By Nessa Kenny et Laure Benrey

Cox's Bazar
Photo : Sébastien Chaskel


Plus de 70 millions de personnes sont déplacées de force à la suite de conflits, de persécutions ou de violences, plus que jamais auparavant dans l'histoire. Les communautés déplacées, qui étaient déjà vulnérables avant que la pandémie ne frappe, sont particulièrement menacées aujourd'hui : elles ne bénéficient pas des filets de sécurité sociale traditionnels, beaucoup vivent des revenus gagnés ou de la nourriture achetée ce jour-là, et beaucoup vivent dans des camps de réfugiés densément peuplés où la distanciation sociale et le lavage des mains sont difficiles, voire impossibles.
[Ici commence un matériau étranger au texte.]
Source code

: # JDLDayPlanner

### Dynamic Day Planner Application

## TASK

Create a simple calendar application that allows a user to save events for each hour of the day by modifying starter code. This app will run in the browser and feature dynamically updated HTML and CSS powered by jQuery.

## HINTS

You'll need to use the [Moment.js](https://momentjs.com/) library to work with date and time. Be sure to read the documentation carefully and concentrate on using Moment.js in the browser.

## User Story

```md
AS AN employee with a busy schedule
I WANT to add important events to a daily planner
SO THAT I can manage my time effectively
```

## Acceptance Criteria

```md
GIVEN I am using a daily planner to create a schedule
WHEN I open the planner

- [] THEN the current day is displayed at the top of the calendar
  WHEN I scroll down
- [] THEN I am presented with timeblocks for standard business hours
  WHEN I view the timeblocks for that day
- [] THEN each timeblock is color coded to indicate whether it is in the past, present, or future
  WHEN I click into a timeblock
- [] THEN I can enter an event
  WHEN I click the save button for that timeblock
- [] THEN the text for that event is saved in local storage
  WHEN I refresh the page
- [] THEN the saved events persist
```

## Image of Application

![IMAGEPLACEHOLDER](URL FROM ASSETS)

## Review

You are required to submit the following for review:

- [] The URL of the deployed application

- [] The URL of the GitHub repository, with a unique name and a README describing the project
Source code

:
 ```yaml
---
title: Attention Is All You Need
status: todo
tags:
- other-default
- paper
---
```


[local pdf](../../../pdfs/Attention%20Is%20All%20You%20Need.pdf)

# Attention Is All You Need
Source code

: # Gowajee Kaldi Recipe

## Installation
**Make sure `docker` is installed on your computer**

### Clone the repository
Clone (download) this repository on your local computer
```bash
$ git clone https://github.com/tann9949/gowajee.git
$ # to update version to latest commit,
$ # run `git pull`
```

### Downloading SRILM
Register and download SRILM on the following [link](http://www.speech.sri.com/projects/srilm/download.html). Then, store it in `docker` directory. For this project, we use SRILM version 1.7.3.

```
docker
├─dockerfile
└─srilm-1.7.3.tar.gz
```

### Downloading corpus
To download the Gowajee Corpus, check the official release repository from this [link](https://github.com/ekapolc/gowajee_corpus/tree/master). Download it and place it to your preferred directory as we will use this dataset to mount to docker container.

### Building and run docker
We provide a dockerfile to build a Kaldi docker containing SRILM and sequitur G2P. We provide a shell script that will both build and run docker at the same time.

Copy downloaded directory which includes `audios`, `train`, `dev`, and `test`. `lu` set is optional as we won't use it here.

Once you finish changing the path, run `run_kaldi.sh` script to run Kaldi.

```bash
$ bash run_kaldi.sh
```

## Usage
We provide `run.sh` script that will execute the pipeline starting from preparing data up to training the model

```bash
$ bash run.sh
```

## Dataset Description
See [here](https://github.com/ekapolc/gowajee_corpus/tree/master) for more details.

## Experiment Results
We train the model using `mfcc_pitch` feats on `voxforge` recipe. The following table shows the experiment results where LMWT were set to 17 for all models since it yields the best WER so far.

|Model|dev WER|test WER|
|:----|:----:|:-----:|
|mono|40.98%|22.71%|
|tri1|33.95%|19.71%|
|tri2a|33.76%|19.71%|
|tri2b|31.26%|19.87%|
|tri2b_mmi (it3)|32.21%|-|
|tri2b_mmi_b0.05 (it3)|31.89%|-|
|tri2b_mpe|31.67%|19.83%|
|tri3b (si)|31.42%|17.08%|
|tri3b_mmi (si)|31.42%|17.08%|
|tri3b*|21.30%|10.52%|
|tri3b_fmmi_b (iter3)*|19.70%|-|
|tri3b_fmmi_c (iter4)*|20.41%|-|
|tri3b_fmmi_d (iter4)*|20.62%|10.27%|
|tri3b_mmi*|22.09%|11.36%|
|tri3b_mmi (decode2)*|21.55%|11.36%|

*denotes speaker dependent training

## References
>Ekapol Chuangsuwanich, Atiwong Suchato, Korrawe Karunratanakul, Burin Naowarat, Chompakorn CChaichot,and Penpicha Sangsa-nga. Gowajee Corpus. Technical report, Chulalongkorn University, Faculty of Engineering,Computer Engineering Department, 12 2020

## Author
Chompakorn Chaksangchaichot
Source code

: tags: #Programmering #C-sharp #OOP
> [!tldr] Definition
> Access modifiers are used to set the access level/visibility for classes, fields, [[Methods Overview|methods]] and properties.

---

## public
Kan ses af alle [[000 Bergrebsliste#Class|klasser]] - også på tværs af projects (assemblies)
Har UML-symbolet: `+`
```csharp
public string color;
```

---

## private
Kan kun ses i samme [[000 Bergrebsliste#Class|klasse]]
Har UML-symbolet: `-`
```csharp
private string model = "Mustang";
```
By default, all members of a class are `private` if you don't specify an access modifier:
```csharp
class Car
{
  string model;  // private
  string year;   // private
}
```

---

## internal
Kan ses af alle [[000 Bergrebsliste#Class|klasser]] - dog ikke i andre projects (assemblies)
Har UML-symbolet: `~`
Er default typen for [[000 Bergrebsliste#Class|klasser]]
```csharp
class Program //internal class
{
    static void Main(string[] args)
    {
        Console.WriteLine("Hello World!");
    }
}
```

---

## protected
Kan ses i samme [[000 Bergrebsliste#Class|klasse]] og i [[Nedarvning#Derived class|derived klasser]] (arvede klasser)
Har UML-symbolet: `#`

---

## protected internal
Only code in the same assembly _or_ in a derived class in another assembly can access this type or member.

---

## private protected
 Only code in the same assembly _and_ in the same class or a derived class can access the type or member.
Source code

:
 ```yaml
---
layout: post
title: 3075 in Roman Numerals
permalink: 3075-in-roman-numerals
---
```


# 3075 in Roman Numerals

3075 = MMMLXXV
Le mois dernier, par exemple, notre Enquête par panel de Cox's Bazar (un panel représentatif de réfugiés rohingyas et de membres de la communauté d'accueil) a constaté que 70 % des réfugiés rohingyas n'ont pas pu acheter de nourriture essentielle au cours de la semaine dernière en raison des effets du COVID-19.

Les organisations humanitaires qui répondent à la pandémie opèrent avec peu de preuves sur la manière d'investir leurs ressources limitées, même en temps ordinaire. L'année dernière, nous avons commencé à examiner les preuves existantes sur ce qui fonctionne pour soutenir et améliorer les résultats pour les populations déplacées de force. Le corps de la recherche est limité, mais la bonne nouvelle est que cela change rapidement. 

De nombreux défis, peu de preuves 

Bien qu'il existe une littérature empirique croissante sur le déplacement forcé, il existe Moins de 25 évaluations randomisées publiées qui évaluent les programmes destinés aux populations déplacées. Les évaluations randomisées sont loin d'être la seule forme de preuves rigoureuses, mais ce nombre sert d'indicateur de la rareté des preuves sur ce sujet et montre comment certaines méthodes peuvent être difficiles à appliquer aux problèmes de déplacement forcé. 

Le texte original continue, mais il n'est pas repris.